As the curtains fell on the 6th edition of the Global Fintech Fest (GFF) 2025 in Mumbai, the financial world paused to reflect on a gathering that transcended mere networking and deal-making. Held at the Jio World Centre from October 7-9, 2025, this year’s theme – “Empowering Finance for a Better World Powered by AI” – set the stage for a profound dialogue on technology’s role in reshaping global finance.
With over 7,500 participants from 400 exhibitors, including fintech unicorns, regulators, and policymakers, the event underscored Mumbai’s emergence as a global fintech nerve center. It was the world’s largest fintech festival.
But, what elevated GFF 2025 to historic proportions was the rare confluence of world leaders: India’s Prime Minister Narendra Modi, the United Kingdom’s Prime Minister Keir Starmer, India’s Finance Minister Nirmala Sitharaman, Commerce Minister Piyush Goyal, Reserve Bank of India Governor Sanjay Malhotra, and Maharashtra Chief Minister Devendra Fadnavis.

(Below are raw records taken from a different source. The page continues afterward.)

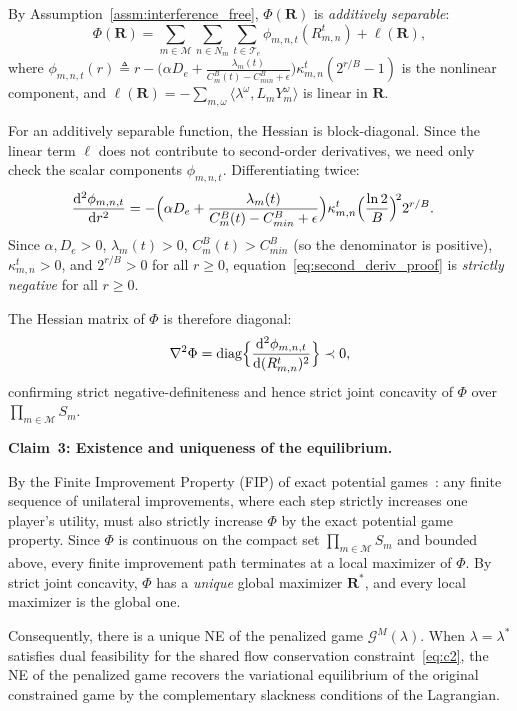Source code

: \documentclass[journal]{IEEEtran}
\newcommand{\CB}{C^{B}}
\newcommand{\CBmin}{C^{B}_{min}}
\newcommand{\calM}{\mathcal{M}}
\newcommand{\calG}{\mathcal{G}}
\newcommand{\calT}{\mathcal{T}}
\newcommand{\bfR}{\mathbf{R}}
\begin{document}
\begin{IEEEproof}
By Assumption~\ref{assm:interference_free}, $\Phi(\bfR)$ is \emph{additively separable}:
\begin{equation}
    \Phi(\bfR) = \sum_{m\in\calM}\sum_{n\in N_m}
    \sum_{t\in\calT_e}
    \phi_{m,n,t}(R_{m,n}^t) + \ell(\bfR),
\end{equation}
where $\phi_{m,n,t}(r) \triangleq r - \bigl(\alpha D_e + \frac{\lambda_m(t)}{\CB_m(t)-\CBmin+\epsilon}\bigr)
\kappa_{m,n}^t(2^{r/B}-1)$
is the nonlinear component, and $\ell(\bfR) = -\sum_{m,\omega}
\langle\lambda^\omega, L_m Y_m^\omega\rangle$
is linear in $\bfR$.

For an additively separable function, the Hessian is block-diagonal. Since the linear term $\ell$ does not contribute to second-order derivatives, we need only check the scalar components $\phi_{m,n,t}$. Differentiating twice:
\begin{align}
    \frac{\mathrm{d}^2\phi_{m,n,t}}{\mathrm{d}r^2}
    &= -\Bigl(\alpha D_e
    + \frac{\lambda_m(t)}%
    {\CB_m(t)-\CBmin+\epsilon}\Bigr)
    \kappa_{m,n}^t
    \Bigl(\frac{\ln 2}{B}\Bigr)^{\!2}
    2^{r/B}.
    \label{eq:second_deriv_proof}
\end{align}
Since $\alpha, D_e > 0$, $\lambda_m(t) > 0$, $\CB_m(t) > \CBmin$ (so the denominator is positive), $\kappa_{m,n}^t > 0$, and $2^{r/B} > 0$ for all $r \geq 0$, equation~\eqref{eq:second_deriv_proof} is \emph{strictly negative} for all $r\geq 0$.

The Hessian matrix of $\Phi$ is therefore diagonal:
\begin{equation}
    \nabla^2\Phi = \mathrm{diag}
    \Bigl\{\frac{\mathrm{d}^2\phi_{m,n,t}}%
    {\mathrm{d}(R_{m,n}^t)^2}\Bigr\}
    \prec 0,
\end{equation}
confirming strict negative-definiteness and hence strict joint concavity of $\Phi$ over $\prod_{m\in\calM} S_m$.

\smallskip
\noindent\textbf{Claim~3: Existence and uniqueness
of the equilibrium.}

By the Finite Improvement Property (FIP) of exact potential games~\cite{monderer1996potential}: any finite sequence of unilateral improvements, where each step strictly increases one player's utility, must also strictly increase $\Phi$ by the exact potential game property. Since $\Phi$ is continuous on the compact set $\prod_{m\in\calM} S_m$ and bounded above, every finite improvement path terminates at a local maximizer of $\Phi$. By strict joint concavity, $\Phi$ has a \emph{unique} global maximizer $\bfR^*$, and every local maximizer is the global one.

Consequently, there is a unique NE of the penalized game $\calG^M(\lambda)$. When $\lambda = \lambda^*$ satisfies dual feasibility for the shared flow conservation constraint~\eqref{eq:c2}, the NE of the penalized game recovers the variational equilibrium of the original constrained game by the complementary slackness conditions of the Lagrangian.
\end{IEEEproof}
\end{document}
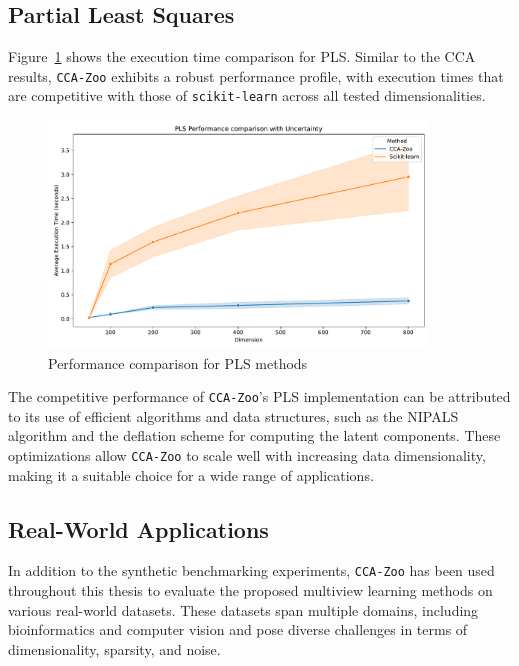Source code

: \subsection{Partial Least Squares}

Figure~\ref{fig:pls_benchmark} shows the execution time comparison for PLS. Similar to the CCA results, \texttt{CCA-Zoo} exhibits a robust performance profile, with execution times that are competitive with those of \texttt{scikit-learn} across all tested dimensionalities.

\begin{figure}[h]
\centering
\includegraphics[width=0.9\textwidth]{figures/PLS_Speed_Benchmark}
\caption{Performance comparison for PLS methods}
\label{fig:pls_benchmark}
\end{figure}

The competitive performance of \texttt{CCA-Zoo}'s PLS implementation can be attributed to its use of efficient algorithms and data structures, such as the NIPALS algorithm and the deflation scheme for computing the latent components. These optimizations allow \texttt{CCA-Zoo} to scale well with increasing data dimensionality, making it a suitable choice for a wide range of applications.

\subsection{Real-World Applications}

In addition to the synthetic benchmarking experiments, \texttt{CCA-Zoo} has been used throughout this thesis to evaluate the proposed multiview learning methods on various real-world datasets. These datasets span multiple domains, including bioinformatics and computer vision and pose diverse challenges in terms of dimensionality, sparsity, and noise.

Their addresses, delivered amid a backdrop of pulsating innovation hubs and AI-driven demos, painted a roadmap for fintech’s future—one rooted in inclusion, responsibility, and cross-border collaboration.
At Fintrade Securities Corporation Ltd (FSCL), a global financial and investment advisory services firm with deep roots in India’s capital markets and a growing footprint in fintech advisory, we view GFF 2025 not just as an event, but as a pivotal inflection point.
India’s fintech ecosystem, already the world’s third-largest by funding, stands at the cusp of exponential growth. The speeches by these leaders reinforced our conviction: strategic partnerships, ethical AI deployment, and regulatory foresight will be the trifecta driving sustainable value. As stewards of client portfolios navigating volatile markets, we see GFF 2025 as a clarion call for calibrated optimism in an era where fintech isn’t just disruptive—it’s democratizing.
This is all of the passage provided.